::: ENTRIES SHOWN :::

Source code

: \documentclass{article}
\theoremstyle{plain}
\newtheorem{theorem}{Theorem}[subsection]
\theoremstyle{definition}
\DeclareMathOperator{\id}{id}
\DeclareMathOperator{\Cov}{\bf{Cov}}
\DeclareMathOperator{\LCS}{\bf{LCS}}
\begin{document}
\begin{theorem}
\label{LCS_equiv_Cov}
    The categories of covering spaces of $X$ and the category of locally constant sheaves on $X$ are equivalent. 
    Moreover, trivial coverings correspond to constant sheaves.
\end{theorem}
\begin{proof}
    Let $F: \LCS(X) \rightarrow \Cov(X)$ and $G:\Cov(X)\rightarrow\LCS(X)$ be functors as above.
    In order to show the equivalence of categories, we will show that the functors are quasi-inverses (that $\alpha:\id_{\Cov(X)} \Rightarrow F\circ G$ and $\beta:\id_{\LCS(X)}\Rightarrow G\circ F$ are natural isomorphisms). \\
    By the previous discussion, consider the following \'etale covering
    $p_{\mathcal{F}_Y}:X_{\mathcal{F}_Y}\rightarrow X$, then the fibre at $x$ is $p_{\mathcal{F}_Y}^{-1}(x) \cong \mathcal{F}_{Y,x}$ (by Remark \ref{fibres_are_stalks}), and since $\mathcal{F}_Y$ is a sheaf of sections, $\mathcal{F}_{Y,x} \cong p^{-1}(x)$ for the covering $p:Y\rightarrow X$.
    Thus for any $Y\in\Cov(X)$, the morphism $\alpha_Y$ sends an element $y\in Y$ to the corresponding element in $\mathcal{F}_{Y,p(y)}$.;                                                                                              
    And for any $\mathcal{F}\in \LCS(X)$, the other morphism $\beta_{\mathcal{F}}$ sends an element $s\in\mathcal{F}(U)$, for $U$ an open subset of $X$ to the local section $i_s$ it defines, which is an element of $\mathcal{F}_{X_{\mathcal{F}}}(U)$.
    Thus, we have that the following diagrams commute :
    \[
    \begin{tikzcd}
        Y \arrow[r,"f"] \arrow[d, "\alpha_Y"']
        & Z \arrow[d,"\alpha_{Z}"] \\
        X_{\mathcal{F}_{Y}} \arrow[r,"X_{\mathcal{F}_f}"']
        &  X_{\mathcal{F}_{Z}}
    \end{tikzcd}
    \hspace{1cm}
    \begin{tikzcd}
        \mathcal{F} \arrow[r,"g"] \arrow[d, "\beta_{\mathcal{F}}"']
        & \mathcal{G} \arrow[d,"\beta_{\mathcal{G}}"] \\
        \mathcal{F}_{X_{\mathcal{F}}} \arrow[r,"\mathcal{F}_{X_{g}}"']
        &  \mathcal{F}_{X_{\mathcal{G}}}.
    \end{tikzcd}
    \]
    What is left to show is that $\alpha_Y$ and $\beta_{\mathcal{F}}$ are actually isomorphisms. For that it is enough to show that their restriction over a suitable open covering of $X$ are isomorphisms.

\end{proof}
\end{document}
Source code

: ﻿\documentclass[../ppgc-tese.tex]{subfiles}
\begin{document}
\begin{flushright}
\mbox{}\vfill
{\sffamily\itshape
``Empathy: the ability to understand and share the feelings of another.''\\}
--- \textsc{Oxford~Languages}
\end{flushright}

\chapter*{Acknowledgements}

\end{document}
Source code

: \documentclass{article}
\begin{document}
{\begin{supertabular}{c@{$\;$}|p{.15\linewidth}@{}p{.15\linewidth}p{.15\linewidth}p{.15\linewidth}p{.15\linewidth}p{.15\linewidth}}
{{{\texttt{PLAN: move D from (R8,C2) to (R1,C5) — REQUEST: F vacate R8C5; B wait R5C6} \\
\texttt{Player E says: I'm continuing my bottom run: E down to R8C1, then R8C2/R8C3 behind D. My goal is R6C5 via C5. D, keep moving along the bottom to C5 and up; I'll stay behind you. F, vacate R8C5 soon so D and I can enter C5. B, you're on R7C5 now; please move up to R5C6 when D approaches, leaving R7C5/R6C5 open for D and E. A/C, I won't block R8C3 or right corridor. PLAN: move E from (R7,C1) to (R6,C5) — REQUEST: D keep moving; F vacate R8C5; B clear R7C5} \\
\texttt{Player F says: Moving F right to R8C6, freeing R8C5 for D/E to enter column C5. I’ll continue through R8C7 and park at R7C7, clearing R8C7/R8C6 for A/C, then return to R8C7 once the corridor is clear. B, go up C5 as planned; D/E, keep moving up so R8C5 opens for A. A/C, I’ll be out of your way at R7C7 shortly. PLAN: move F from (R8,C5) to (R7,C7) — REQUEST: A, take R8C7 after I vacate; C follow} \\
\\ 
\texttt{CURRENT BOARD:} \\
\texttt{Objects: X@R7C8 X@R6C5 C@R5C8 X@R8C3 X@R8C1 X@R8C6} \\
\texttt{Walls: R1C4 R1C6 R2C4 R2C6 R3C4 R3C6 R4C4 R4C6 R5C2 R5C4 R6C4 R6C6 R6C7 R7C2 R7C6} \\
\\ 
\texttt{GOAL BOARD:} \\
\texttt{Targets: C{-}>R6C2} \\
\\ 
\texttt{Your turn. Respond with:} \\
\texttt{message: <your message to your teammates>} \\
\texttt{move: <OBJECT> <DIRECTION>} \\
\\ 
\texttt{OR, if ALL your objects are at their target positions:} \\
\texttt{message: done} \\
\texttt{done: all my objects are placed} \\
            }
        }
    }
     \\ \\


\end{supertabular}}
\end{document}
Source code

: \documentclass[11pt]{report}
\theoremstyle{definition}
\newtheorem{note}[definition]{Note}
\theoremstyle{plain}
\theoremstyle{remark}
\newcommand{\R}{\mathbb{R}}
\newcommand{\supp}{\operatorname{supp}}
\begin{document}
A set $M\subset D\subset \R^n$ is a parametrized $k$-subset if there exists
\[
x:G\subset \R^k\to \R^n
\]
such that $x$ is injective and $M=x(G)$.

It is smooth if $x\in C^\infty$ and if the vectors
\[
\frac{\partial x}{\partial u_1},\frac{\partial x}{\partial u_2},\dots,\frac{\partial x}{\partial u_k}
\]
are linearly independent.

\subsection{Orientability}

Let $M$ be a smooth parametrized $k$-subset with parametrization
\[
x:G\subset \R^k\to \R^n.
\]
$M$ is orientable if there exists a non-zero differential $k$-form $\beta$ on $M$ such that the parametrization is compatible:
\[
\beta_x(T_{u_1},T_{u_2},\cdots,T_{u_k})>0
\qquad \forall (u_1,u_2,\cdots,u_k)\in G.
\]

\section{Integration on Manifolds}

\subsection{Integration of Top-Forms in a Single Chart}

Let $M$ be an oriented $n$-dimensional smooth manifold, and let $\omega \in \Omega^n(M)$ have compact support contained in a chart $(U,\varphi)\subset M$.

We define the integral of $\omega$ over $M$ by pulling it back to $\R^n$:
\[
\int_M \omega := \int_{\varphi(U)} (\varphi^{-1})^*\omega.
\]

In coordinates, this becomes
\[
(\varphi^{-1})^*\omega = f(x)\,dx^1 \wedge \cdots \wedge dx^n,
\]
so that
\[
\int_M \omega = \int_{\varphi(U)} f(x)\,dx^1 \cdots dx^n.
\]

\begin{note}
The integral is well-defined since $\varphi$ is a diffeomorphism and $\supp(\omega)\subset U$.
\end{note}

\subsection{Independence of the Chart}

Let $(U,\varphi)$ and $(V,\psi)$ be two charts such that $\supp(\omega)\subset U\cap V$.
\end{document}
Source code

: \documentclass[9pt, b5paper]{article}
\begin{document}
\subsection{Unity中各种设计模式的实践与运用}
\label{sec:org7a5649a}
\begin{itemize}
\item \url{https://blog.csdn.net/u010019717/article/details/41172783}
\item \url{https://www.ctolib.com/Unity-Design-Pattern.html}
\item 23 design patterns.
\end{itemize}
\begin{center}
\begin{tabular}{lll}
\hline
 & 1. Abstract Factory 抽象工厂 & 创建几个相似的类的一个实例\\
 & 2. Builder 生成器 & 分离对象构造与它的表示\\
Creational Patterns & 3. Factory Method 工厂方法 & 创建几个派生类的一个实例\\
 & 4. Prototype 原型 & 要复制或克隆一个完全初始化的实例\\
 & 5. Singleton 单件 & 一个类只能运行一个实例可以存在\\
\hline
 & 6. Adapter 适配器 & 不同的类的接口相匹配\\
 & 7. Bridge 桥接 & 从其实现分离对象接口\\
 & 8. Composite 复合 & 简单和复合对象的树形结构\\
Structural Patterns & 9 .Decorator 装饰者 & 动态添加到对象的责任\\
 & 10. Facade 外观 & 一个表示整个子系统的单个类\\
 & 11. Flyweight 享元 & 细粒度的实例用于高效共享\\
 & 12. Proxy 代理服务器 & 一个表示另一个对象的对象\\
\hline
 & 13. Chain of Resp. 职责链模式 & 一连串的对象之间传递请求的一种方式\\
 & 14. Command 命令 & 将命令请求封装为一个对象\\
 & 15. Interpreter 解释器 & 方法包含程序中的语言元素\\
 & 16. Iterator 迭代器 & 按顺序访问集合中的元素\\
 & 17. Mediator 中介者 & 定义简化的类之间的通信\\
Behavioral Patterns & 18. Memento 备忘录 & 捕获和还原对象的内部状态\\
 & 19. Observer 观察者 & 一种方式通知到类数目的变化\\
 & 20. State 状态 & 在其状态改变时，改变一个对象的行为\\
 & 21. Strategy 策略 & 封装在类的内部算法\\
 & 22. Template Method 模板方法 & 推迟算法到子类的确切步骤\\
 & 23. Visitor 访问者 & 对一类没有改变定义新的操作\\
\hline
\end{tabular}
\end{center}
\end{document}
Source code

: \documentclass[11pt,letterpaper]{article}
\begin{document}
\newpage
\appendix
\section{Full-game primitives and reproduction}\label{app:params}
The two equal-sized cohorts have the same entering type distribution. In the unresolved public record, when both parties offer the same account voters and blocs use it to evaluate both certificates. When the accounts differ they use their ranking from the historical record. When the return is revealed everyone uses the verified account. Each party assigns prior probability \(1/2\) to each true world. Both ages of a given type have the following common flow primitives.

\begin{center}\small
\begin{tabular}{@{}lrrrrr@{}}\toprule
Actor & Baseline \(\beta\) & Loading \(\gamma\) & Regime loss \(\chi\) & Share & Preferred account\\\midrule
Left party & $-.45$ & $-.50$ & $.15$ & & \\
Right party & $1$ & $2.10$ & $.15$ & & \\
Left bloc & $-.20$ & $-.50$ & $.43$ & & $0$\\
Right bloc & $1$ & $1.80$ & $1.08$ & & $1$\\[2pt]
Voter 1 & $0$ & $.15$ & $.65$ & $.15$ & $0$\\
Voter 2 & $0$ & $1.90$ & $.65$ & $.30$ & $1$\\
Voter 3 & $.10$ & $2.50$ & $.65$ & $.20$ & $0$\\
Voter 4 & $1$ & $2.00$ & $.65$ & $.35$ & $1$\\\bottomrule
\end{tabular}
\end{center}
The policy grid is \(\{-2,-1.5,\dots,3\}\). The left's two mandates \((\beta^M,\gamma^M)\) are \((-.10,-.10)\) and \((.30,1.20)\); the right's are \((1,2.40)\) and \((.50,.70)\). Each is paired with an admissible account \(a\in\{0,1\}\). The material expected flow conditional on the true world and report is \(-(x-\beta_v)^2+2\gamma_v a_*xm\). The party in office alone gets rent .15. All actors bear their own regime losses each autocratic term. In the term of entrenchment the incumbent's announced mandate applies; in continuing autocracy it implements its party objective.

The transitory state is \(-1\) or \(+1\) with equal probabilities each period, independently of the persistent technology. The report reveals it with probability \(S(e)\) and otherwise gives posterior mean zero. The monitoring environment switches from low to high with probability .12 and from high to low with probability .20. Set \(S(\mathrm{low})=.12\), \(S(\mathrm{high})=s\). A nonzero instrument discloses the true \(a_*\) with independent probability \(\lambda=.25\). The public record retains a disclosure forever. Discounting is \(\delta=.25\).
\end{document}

:::

*PROMPT:*
What lines above contain the word "REQUEST"? Please copy each one.

*ANSWER TO THIS PROBLEM:*
{{{\texttt{PLAN: move D from (R8,C2) to (R1,C5) — REQUEST: F vacate R8C5; B wait R5C6} \\
\texttt{Player E says: I'm continuing my bottom run: E down to R8C1, then R8C2/R8C3 behind D. My goal is R6C5 via C5. D, keep moving along the bottom to C5 and up; I'll stay behind you. F, vacate R8C5 soon so D and I can enter C5. B, you're on R7C5 now; please move up to R5C6 when D approaches, leaving R7C5/R6C5 open for D and E. A/C, I won't block R8C3 or right corridor. PLAN: move E from (R7,C1) to (R6,C5) — REQUEST: D keep moving; F vacate R8C5; B clear R7C5} \\
\texttt{Player F says: Moving F right to R8C6, freeing R8C5 for D/E to enter column C5. I’ll continue through R8C7 and park at R7C7, clearing R8C7/R8C6 for A/C, then return to R8C7 once the corridor is clear. B, go up C5 as planned; D/E, keep moving up so R8C5 opens for A. A/C, I’ll be out of your way at R7C7 shortly. PLAN: move F from (R8,C5) to (R7,C7) — REQUEST: A, take R8C7 after I vacate; C follow} \\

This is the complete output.